◆ Supplied data
-*-

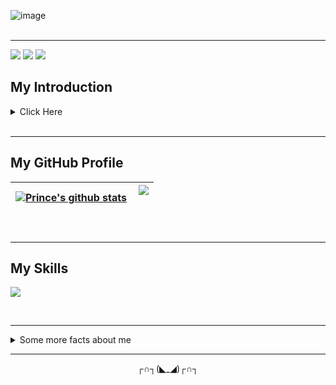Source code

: <!-- # Hey there! I'm Prince Kumar Singh 👋👨‍💻 -->

<!-- ![image](https://github.com/princid/princid/assets/90444477/55353c46-4c5f-486b-a23f-b1140ca6a6ae) -->
<!-- ![image](https://github.com/princid/princid/assets/90444477/95de1b96-6957-4f93-8924-3b7a1959d526) -->
![image](https://github.com/princid/princid/assets/90444477/50502902-6866-406d-9d17-850027da5371)
<br>
<br>
<hr>

[![](https://img.shields.io/badge/LinkedIn-PrinceKumarSingh-blue)](https://www.linkedin.com/in/princid/)
[![](https://img.shields.io/badge/Gmail-princid85@gmail.com-red)](mailto:princid85@gmail.com)
[![](https://img.shields.io/badge/Resume-Prince__Resume-brightgreen)](https://drive.google.com/file/d/17qU_mMonzDqpFEZ0Tu4j6kbY2a8bhVxp/view?usp=share_link)


<!-- **princid/princid** is a ✨ _special_ ✨ repository because its `README.md` (this file) appears on your GitHub profile.

Here are some ideas to get you started: -->
## My Introduction
<details>
   <summary>Click Here</summary>
  <br>
Quite simple & energetic Frontend Developer with an eye for detail, a passion for design, and a love for creating seamless user experiences. I strive for perfection in every design, and I'm always eager to learn new skills and stay ahead of the latest industry trends. My ability to work in a team, think outside the box, and deliver results makes me a valuable asset to any organization. I'm here to build something great. I would love to connect with like-minded people to build something great together!

- 🔭 I’m currently working on my final semester project based on React-Native.
- 🌱 I’m currently learning React-Natice
- 👯 I’m looking to collaborate on Front-end projects / UI design projects / React-Native based projects.
<!-- - 🤔 I’m looking for help with ... -->
- 💬 Ask me [here.](https://www.linkedin.com/in/princid/)
- 📫 You can reach me at [LinkedIn.](https://www.linkedin.com/in/princid/)
<!-- - 😄 Pronouns: ... -->
- ⚡ Fun fact: No one's gonna know.😉
  </details>
<br>
<hr>


## My GitHub Profile

| <a href="https://github.com/princid/github-readme-stats"><img align="center" src="https://github-readme-stats.vercel.app/api?username=princid&show_icons=true&theme=radical" alt="Prince's github stats" /></a> | <a href="https://github.com/princid/github-readme-stats"><img align="right" src="https://github-readme-stats.vercel.app/api/top-langs/?username=princid&layout=compact&theme=buefy&hide_border=true" /></a><br><br> |
| ------------- | ------------- |
<br>
<hr>


## My Skills
<p align="left">
  <a href="https://skillicons.dev" &theme=dark>
    <img src="https://skillicons.dev/icons?i=c,cpp,html,css,bootstrap,js,react,vscode,figma,github,mongodb,nodejs,ts,vite,netlify&theme=light" />
  </a>
</p>

<!--   - For more such icons, Click [Here](https://github.com/tandpfun/skill-icons#icons-list) -->
<br>
<hr>

<details>
  <summary>Some more facts about me</summary>
  <br>

## My Hacktoberfest Achievements (2022)
![image](https://user-images.githubusercontent.com/90444477/224381294-bdbdfe86-310e-4d76-99de-8d5e9f9b921f.png)
<img align = "center" width="50%" src="(https://user-images.githubusercontent.com/90444477/224381294-bdbdfe86-310e-4d76-99de-8d5e9f9b921f.png)"/>
  
  <p align="center"> 
  VISITOR COUNT<br>
  <br>
  <img src="https://profile-counter.glitch.me/princid/count.svg" />
  <br>
</p>

</details>
<hr>

<p align="center">
  ┌∩┐(◣_◢)┌∩┐
</p>


<!-- [![](https://img.shields.io/badge/LinkedIn-PrinceKumarSingh-blue)](https://www.linkedin.com/in/princid/)
[![](https://img.shields.io/badge/Gmail-princid85@gmail.com-red)](mailto:princid85@gmail.com)
[![](https://img.shields.io/badge/Resume-Prince__Resume-brightgreen)](https://drive.google.com/file/d/17qU_mMonzDqpFEZ0Tu4j6kbY2a8bhVxp/view?usp=share_link) -->


<!-- <img align = "left" width = "47%" src = "https://github-readme-stats.vercel.app/api?username=princid&show_icons=true&theme=radical" />

<img align = "right" width = "47%" height="90%" src = "https://github-readme-stats.vercel.app/api/top-langs/?username=princid&layout=compact" /> -->




<!-- <code><img height="50" alt="javascript" src="https://raw.githubusercontent.com/github/explore/80688e429a7d4ef2fca1e82350fe8e3517d3494d/topics/javascript/javascript.png"></code>
<code><img height="50" alt="typescript" src="https://raw.githubusercontent.com/github/explore/80688e429a7d4ef2fca1e82350fe8e3517d3494d/topics/typescript/typescript.png"></code>
<code><img height="50" alt="react" src="https://raw.githubusercontent.com/github/explore/80688e429a7d4ef2fca1e82350fe8e3517d3494d/topics/react/react.png"></code>
<code><img height="50" alt="graphql" src="https://raw.githubusercontent.com/github/explore/5c058a388828bb5fde0bcafd4bc867b5bb3f26f3/topics/graphql/graphql.png"></code>
<code><img height="50" alt="nodejs" src="https://raw.githubusercontent.com/github/explore/80688e429a7d4ef2fca1e82350fe8e3517d3494d/topics/nodejs/nodejs.png"></code>     -->




<!-- ![JavaScript](https://img.shields.io/badge/-JavaScript-333333?style=flat&logo=javascript)&nbsp;&nbsp;
![C/C++](https://img.shields.io/badge/-C/C++-333333?style=flat&logo=C&logoColor=A8B9CC)&nbsp;&nbsp;
![React](https://img.shields.io/badge/-React-333333?style=flat&logo=react)&nbsp;&nbsp;
![Node.js](https://img.shields.io/badge/-Node.js-333333?style=flat&logo=node.js)&nbsp;&nbsp;
![HTML](https://img.shields.io/badge/-HTML-333333?style=flat&logo=HTML5)&nbsp;&nbsp;
![CSS](https://img.shields.io/badge/-CSS-333333?style=flat&logo=CSS3&logoColor=1572B6)&nbsp;&nbsp;
![Bootstrap](https://img.shields.io/badge/-Bootstrap-333333?style=flat&logo=bootstrap&logoColor=563D7C)&nbsp;&nbsp;
![Git](https://img.shields.io/badge/-Git-333333?style=flat&logo=git)&nbsp;&nbsp;
![GitHub](https://img.shields.io/badge/-GitHub-333333?style=flat&logo=github)&nbsp;&nbsp;
![Visual Studio Code](https://img.shields.io/badge/-Visual%20Studio%20Code-333333?style=flat&logo=visual-studio-code&logoColor=007ACC)&nbsp;&nbsp; -->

-*-

◆ Problem requirements
Look above for the line with "- 💬 Ask me [here.](https://www.linkedin.com/in/princid/)" and the line with "## My GitHub Profile". Retype those two lines and every line between them exactly, adding nothing.

◆ Response to the exercise
- 💬 Ask me [here.](https://www.linkedin.com/in/princid/)
- 📫 You can reach me at [LinkedIn.](https://www.linkedin.com/in/princid/)
<!-- - 😄 Pronouns: ... -->
- ⚡ Fun fact: No one's gonna know.😉
  </details>
<br>
<hr>


## My GitHub Profile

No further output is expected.